* Data listing:

--------------------

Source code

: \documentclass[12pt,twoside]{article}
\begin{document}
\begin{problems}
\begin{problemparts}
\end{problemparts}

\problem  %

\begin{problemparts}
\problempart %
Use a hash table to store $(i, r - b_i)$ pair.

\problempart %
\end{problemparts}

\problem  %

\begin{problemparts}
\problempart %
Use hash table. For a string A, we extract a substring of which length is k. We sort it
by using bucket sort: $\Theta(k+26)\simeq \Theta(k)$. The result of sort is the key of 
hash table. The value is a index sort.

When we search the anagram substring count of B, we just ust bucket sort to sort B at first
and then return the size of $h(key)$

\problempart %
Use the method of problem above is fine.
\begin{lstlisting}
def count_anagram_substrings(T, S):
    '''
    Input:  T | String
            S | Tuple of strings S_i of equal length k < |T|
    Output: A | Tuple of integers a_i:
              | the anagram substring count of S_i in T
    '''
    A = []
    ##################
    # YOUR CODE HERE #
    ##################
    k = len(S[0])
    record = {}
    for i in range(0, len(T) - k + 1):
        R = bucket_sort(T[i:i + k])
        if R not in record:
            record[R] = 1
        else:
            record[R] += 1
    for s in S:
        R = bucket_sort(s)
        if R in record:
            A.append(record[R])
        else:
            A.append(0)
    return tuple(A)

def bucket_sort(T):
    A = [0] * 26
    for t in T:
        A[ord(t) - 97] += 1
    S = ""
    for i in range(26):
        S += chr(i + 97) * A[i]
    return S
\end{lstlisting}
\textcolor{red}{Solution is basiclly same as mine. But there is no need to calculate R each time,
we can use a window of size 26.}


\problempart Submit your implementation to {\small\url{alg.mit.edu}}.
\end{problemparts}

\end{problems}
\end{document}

--------------------

Every line that holds the string "range" must be copied from the records above.

* Task result:
    for i in range(0, len(T) - k + 1):
    for i in range(26):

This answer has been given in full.